Back home in India, Dr Kotnis appears to be a less-known figure these days, although he was immortalised in a 1946 film : Dr Kotnis Ki Amar Kahani (1946, English: The Immortal Story of Dr Kotnis), scripted by Khwaja Ahmad Abbas, and directed by V Shantaram, who also portrayed Kotnis in the film. His life was also the subject of a Chinese film Ke Dì Huá Dài Fu (1982, Dr D.S. Kotnis), with a screenplay by Huang Zongjiang.

In China, he is revered as a hero to this day: stamps bearing his picture have been printed (in 1982 and 1992) and there is a memorial to him in Hebei province. India (1993) too honoured him with a stamp.

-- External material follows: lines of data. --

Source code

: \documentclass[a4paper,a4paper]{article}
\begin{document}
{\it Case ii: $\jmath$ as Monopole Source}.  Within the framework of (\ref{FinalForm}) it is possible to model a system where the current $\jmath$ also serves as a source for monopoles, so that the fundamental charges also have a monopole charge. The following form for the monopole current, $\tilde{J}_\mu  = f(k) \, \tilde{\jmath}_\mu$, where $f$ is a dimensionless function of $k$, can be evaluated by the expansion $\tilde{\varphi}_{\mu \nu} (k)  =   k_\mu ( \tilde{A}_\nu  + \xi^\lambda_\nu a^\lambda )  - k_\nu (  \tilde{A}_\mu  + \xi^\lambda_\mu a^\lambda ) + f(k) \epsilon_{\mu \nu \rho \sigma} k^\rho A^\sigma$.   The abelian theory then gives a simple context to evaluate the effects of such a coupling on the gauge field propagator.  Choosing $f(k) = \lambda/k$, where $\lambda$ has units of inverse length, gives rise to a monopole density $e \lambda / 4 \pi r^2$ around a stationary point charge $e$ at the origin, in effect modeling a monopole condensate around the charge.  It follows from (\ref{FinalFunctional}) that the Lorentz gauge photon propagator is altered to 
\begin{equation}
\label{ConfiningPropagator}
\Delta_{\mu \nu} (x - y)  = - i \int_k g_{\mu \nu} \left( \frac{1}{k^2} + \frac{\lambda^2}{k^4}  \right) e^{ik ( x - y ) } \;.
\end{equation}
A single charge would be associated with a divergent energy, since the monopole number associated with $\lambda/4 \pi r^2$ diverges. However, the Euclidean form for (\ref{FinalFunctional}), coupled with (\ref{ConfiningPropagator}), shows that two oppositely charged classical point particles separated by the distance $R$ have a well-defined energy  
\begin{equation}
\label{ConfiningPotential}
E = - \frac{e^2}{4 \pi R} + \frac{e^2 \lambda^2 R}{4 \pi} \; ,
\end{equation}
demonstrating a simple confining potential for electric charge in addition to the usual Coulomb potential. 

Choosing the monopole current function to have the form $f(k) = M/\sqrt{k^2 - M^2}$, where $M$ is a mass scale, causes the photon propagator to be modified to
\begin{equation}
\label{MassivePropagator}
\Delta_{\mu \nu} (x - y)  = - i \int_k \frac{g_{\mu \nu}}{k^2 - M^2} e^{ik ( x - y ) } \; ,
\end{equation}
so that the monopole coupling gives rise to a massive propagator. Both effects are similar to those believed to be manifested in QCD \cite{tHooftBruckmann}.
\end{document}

In 1976, on December 9, his death anniversary, a magnificent Memorial Hall in the Bethune hospital (Hebei province) he worked was named after him. His name is cherished so deeply. Dr Kotnis was chosen as one of the "top 10 foreigners" in a 2009 internet poll of China's foreign friends in a century. The doctor "continues to be revered by the Chinese people", said China Daily.

Many in India know and deservingly celebrate Cuban doctors, and Che Guevara. But they know little about Kotnis, and the medical mission of five doctors. The Indian media has little place for him. They, including leftists, do not as much celebrate him. It is in such a background that the Kotnis celebrations in China are more significant.